The $33.7 million Fidelity Advisor Japan will merge with the $893 million Fidelity Japan (FJPNX). Robert Rowland has run both funds since 2007 and will remain if shareholders approve the merger. Both funds are in the red since Rowland took over but have held up better than their peers and benchmark. Fidelity Japan has lost 9.5% annualized from May 1, 2007, through Sept. 21, 2010, which is poor in absolute terms but better than the typical Japan stock fund's 12.0% tumble and the index's 17.0% loss over that period.
Fidelity Select Home Finance's (FSVLX) mandate and name will change pending approval. The fund's board has proposed letting the fund own stocks in faster-growing areas like auto loans, student loans, and credit cards in addition to the slower-growing mortgages and related services. Its new name would be Fidelity Select Consumer Finance.
Etc.
Tom Gayner, an independent director on the Davis New York Venture (NYVTX) fund board since 2004, is poised to become the board's chair, pending shareholder approval. Gayner is the executive vice president and chief investment officer of Buffett-esque insurance company Markel Corporation (MKL). The fund owns shares in Markel.
Iowa will lower the fee of its College Savings Iowa 529 to 0.34% from 0.50% on Oct. 15, 2010. Iowa's direct-sold plan uses Vanguard funds, offering four age-based tracks and nine static investments. In the past month, several other Vanguard-managed 529 plans have cut fees. Colorado's CollegeInvest waived its 0.10% administrative fee for one year on the Direct Portfolio College Savings Plan, lowering fees to 0.42% from 0.52%. Meanwhile, New York's 529 College Savings Program lowered its fees to 0.25% from 0.49% on all of its investment options.
HSBC Investor Mid Cap will liquidate by Nov. 19, 2010.
Bryan Petermann is off the portfolio management team of SunAmerica Strategic Bond (SDIAX).
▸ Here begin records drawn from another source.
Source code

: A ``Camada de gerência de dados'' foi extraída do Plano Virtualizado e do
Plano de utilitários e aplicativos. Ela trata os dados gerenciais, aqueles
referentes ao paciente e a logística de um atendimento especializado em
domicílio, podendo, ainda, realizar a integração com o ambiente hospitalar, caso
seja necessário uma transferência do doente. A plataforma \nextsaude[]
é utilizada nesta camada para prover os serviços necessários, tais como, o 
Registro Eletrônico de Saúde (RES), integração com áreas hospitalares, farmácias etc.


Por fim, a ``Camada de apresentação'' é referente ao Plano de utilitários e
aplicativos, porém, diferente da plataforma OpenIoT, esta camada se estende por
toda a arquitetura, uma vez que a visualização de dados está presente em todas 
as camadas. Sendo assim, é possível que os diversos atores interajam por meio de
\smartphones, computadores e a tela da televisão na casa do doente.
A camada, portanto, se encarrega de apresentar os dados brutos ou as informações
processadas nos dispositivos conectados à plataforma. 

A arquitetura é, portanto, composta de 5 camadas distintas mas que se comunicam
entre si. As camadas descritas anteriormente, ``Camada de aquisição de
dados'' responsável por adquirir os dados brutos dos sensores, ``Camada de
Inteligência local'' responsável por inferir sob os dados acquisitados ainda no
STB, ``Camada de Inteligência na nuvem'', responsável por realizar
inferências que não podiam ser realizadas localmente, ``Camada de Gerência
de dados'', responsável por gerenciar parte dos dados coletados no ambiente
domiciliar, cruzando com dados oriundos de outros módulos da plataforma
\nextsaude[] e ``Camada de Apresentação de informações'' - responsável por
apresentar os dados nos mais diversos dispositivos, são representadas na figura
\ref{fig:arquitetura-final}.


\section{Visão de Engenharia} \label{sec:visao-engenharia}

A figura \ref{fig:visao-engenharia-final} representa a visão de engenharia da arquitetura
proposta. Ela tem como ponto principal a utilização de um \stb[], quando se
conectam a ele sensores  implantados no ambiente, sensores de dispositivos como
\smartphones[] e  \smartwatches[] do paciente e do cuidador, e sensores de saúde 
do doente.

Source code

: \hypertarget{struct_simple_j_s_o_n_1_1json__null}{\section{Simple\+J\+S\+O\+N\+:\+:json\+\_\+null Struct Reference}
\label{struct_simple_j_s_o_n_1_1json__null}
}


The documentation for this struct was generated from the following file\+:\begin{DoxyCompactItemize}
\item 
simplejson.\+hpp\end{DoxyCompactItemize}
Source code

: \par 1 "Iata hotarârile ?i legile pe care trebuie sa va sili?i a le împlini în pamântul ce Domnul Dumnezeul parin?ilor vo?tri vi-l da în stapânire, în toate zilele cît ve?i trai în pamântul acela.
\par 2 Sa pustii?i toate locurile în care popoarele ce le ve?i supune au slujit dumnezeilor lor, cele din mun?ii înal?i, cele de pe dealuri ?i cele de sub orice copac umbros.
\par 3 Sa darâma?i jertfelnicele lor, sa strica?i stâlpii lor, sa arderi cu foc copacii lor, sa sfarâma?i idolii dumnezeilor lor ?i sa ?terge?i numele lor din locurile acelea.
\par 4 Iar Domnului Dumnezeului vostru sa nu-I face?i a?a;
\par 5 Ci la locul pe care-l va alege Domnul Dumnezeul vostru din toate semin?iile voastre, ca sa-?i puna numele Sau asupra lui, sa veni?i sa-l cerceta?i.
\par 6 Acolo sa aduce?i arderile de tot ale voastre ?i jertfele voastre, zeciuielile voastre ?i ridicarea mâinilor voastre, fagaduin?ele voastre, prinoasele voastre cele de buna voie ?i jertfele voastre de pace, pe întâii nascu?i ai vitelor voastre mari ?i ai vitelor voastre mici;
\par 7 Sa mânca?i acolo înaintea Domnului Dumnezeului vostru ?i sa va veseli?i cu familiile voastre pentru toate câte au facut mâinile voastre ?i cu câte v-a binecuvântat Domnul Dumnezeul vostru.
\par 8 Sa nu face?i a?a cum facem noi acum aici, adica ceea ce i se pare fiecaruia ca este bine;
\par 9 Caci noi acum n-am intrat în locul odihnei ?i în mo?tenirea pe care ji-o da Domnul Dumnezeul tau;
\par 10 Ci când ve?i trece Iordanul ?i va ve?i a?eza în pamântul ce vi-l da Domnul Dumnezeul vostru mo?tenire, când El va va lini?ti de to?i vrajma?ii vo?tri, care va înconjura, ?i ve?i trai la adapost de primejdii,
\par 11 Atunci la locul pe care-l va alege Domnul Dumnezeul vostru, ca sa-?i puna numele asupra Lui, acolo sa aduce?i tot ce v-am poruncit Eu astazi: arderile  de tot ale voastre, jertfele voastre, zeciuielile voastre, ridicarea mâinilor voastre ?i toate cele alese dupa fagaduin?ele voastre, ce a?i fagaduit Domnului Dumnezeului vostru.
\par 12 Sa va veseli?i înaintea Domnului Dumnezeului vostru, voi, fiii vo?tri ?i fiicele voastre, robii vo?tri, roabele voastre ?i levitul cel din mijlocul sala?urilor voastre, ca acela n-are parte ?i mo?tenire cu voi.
Los Angeles Capital Management and Equity Research is no longer the subadvisor to Forward SMIDPlus (formerly the Forward Small to Mid Cap Fund). The fund is now managed by Nathan Rowader, David Ruff, Jim O'Donnell, and Paul Herbert of Forward Management. Rowader and Ruff have primary responsibility for the day-to-day management of the fund.
Mutual fund analysts Ryan Leggio, David Falkof, and Kailin Liu contributed to this report.